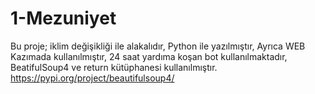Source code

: # 1-Mezuniyet


Bu proje; 
  iklim değişikliği ile alakalıdır,
  Python ile yazılmıştır,
  Ayrıca WEB Kazımada kullanılmıştır,
  24 saat yardıma koşan bot kullanılmaktadır,
  BeatifulSoup4 ve return kütüphanesi kullanılmıştır.
  https://pypi.org/project/beautifulsoup4/
  
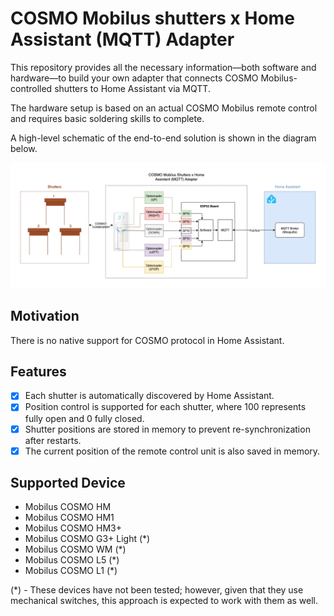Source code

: # COSMO Mobilus shutters x Home Assistant (MQTT) Adapter
This repository provides all the necessary information—both software and hardware—to build your own adapter that connects COSMO Mobilus-controlled shutters to Home Assistant via MQTT.

The hardware setup is based on an actual COSMO Mobilus remote control and requires basic soldering skills to complete.

A high-level schematic of the end-to-end solution is shown in the diagram below.

![Adapter overview](/diagrams/img/architecture-overview.png)

## Motivation
There is no native support for COSMO protocol in Home Assistant.

## Features
- [x] Each shutter is automatically discovered by Home Assistant.
- [x] Position control is supported for each shutter, where 100 represents fully open and 0 fully closed.
- [x] Shutter positions are stored in memory to prevent re-synchronization after restarts.
- [x] The current position of the remote control unit is also saved in memory.

## Supported Device
- Mobilus COSMO HM
- Mobilus COSMO HM1
- Mobilus COSMO HM3+
- Mobilus COSMO G3+ Light (*)
- Mobilus COSMO WM (*)
- Mobilus COSMO L5 (*)
- Mobilus COSMO L1 (*)

(*) - These devices have not been tested; however, given that they use mechanical switches, this approach is expected to work with them as well.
= = = = = = =
# Instructions for the task
Reproduce every record above exactly as given, excluding pictures from the result.

# Task solution
Source code

: # 1-Mezuniyet


Bu proje; 
  iklim değişikliği ile alakalıdır,
  Python ile yazılmıştır,
  Ayrıca WEB Kazımada kullanılmıştır,
  24 saat yardıma koşan bot kullanılmaktadır,
  BeatifulSoup4 ve return kütüphanesi kullanılmıştır.
  https://pypi.org/project/beautifulsoup4/
  
Source code

: # COSMO Mobilus shutters x Home Assistant (MQTT) Adapter
This repository provides all the necessary information—both software and hardware—to build your own adapter that connects COSMO Mobilus-controlled shutters to Home Assistant via MQTT.

The hardware setup is based on an actual COSMO Mobilus remote control and requires basic soldering skills to complete.

A high-level schematic of the end-to-end solution is shown in the diagram below.

![Adapter overview](/diagrams/img/architecture-overview.png)

## Motivation
There is no native support for COSMO protocol in Home Assistant.

## Features
- [x] Each shutter is automatically discovered by Home Assistant.
- [x] Position control is supported for each shutter, where 100 represents fully open and 0 fully closed.
- [x] Shutter positions are stored in memory to prevent re-synchronization after restarts.
- [x] The current position of the remote control unit is also saved in memory.

## Supported Device
- Mobilus COSMO HM
- Mobilus COSMO HM1
- Mobilus COSMO HM3+
- Mobilus COSMO G3+ Light (*)
- Mobilus COSMO WM (*)
- Mobilus COSMO L5 (*)
- Mobilus COSMO L1 (*)

(*) - These devices have not been tested; however, given that they use mechanical switches, this approach is expected to work with them as well.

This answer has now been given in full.